Hull to Selby by steam packet,
Selby to Micklefield by railway,
Micklefield to Knaresborough by stage coach.
The fares for this journey were ‘6s. 6d. outside and fore-cabin,’ and ‘10s. 6d. inside and best cabin.’ Certainly the traveller could not complain that he did not get plenty of variety for his money.
As an instance of the success of the new Railway in transporting ‘live stock’ may be given another extract from the Hull Directory:—
1842. December 9. A cow, which arrived here by the same steamer as the Post Office bags, outstripped those bags, 14 hours in her arrival at Manchester.
It is to be presumed that the cow travelled from Hull to Manchester by train, while the Post Office bags went by mail coach.
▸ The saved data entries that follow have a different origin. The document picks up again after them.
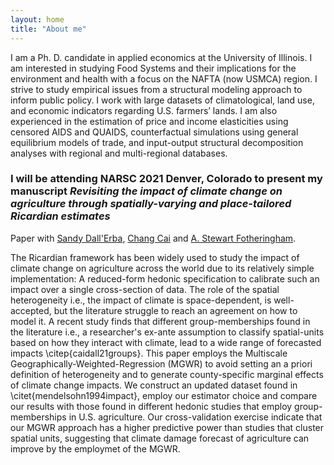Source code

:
 ```yaml
---
layout: home
title: "About me"
---
```


I am a Ph. D. candidate in applied economics at the University of Illinois. I am interested in studying Food Systems and their implications for the environment and health with a focus on the NAFTA (now USMCA) region. I strive to study empirical issues from a structural modeling approach to inform public policy. I work with large datasets of climatological, land use, and economic indicators regarding U.S. farmers’ lands. I am also experienced in the estimation of price and income elasticities using censored AIDS and QUAIDS, counterfactual simulations using general equilibrium models of trade, and input-output structural decomposition analyses with regional and multi-regional databases.

### I will be attending NARSC 2021 Denver, Colorado to present my manuscript *Revisiting the impact of climate change on agriculture through spatially-varying and place-tailored Ricardian estimates*

Paper with [Sandy Dall'Erba](https://ace.illinois.edu/directory/dallerba), [Chang Cai](https://ace.illinois.edu/directory/ccai5) and [A. Stewart Fotheringham](https://sgsup.asu.edu/stewart-fotheringham).

The Ricardian framework has been widely used to study the impact of climate change on agriculture across the world due to its relatively simple implementation: A reduced-form hedonic specification to calibrate such an impact over a single cross-section of data. The role of the spatial heterogeneity i.e., the impact of climate is space-dependent, is well-accepted, but the literature struggle to reach an agreement on how to model it. A recent study finds that different group-memberships found in the literature i.e., a researcher's ex-ante assumption to classify spatial-units based on how they interact with climate, lead to a wide range of forecasted impacts \citep{caidall21groups}. This paper employs the Multiscale Geographically-Weighted-Regression (MGWR) to avoid setting an a priori definition of heterogeneity and to generate county-specific marginal effects of climate change impacts. We construct an updated dataset found in \citet{mendelsohn1994impact}, employ our estimator choice and compare our results with those found in different hedonic studies that employ group-memberships in U.S. agriculture. Our cross-validation exercise indicate that our MGWR approach has a higher predictive power than studies that cluster spatial units, suggesting that climate damage forecast of agriculture can improve by the employmet of the MGWR. 


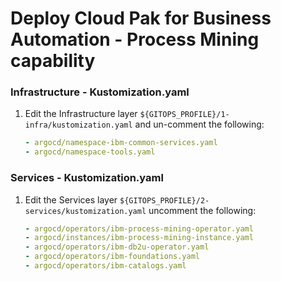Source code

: # Deploy Cloud Pak for Business Automation - Process Mining capability

### Infrastructure - Kustomization.yaml
1. Edit the Infrastructure layer `${GITOPS_PROFILE}/1-infra/kustomization.yaml` and un-comment the following:
    ```yaml
    - argocd/namespace-ibm-common-services.yaml
    - argocd/namespace-tools.yaml
    ```
### Services - Kustomization.yaml    
1. Edit the Services layer `${GITOPS_PROFILE}/2-services/kustomization.yaml` uncomment the following:
    ```yaml
    - argocd/operators/ibm-process-mining-operator.yaml
    - argocd/instances/ibm-process-mining-instance.yaml
    - argocd/operators/ibm-db2u-operator.yaml
    - argocd/operators/ibm-foundations.yaml
    - argocd/operators/ibm-catalogs.yaml
    ```
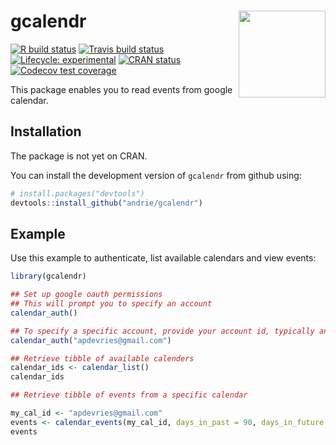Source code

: 
<!-- README.md is generated from README.Rmd. Please edit that file -->

# gcalendr <img src='man/figures/logo.png' align="right" height="139" />

<!-- badges: start -->

[![R build
status](https://github.com/andrie/gcalendr/workflows/R-CMD-check/badge.svg)](https://github.com/andrie/gcalendr/actions)
[![Travis build
status](https://travis-ci.org/andrie/gcalendr.svg?branch=master)](https://travis-ci.org/andrie/gcalendr)
[![Lifecycle:
experimental](https://img.shields.io/badge/lifecycle-experimental-orange.svg)](https://www.tidyverse.org/lifecycle/#experimental)
[![CRAN
status](https://www.r-pkg.org/badges/version/gcalendr)](https://cran.r-project.org/package=gcalendr)
[![Codecov test
coverage](https://codecov.io/gh/andrie/gcalendr/branch/master/graph/badge.svg)](https://codecov.io/gh/andrie/gcalendr?branch=master)
<!-- badges: end -->

This package enables you to read events from google calendar.

## Installation

The package is not yet on CRAN.

You can install the development version of `gcalendr` from github using:

``` r
# install.packages("devtools")
devtools::install_github("andrie/gcalendr")
```

## Example

Use this example to authenticate, list available calendars and view
events:

``` r
library(gcalendr)

## Set up google oauth permissions
## This will prompt you to specify an account
calendar_auth()
```

``` r
## To specify a specific account, provide your account id, typically an email address
calendar_auth("apdevries@gmail.com")

## Retrieve tibble of available calenders
calendar_ids <- calendar_list()
calendar_ids

## Retrieve tibble of events from a specific calendar

my_cal_id <- "apdevries@gmail.com"
events <- calendar_events(my_cal_id, days_in_past = 90, days_in_future = 90)
events
```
But this is left to the imagination of the readers of the Directory.
In 1845 the Hull and Selby Railway was leased to the York and North Midland Company, a powerful company under the control of Mr. George Hudson, the ‘Railway King.’
This year and the next saw what was called the ‘Railway Mania,’ when promoters vied with one another in preparing schemes for new railways which people with money to invest were only too anxious to support. Two hundred and seventy-two Acts of Parliament authorizing new railways were obtained during the ‘boom;’ and when the ‘crash’ came, many lost the whole of the money they had so rashly invested.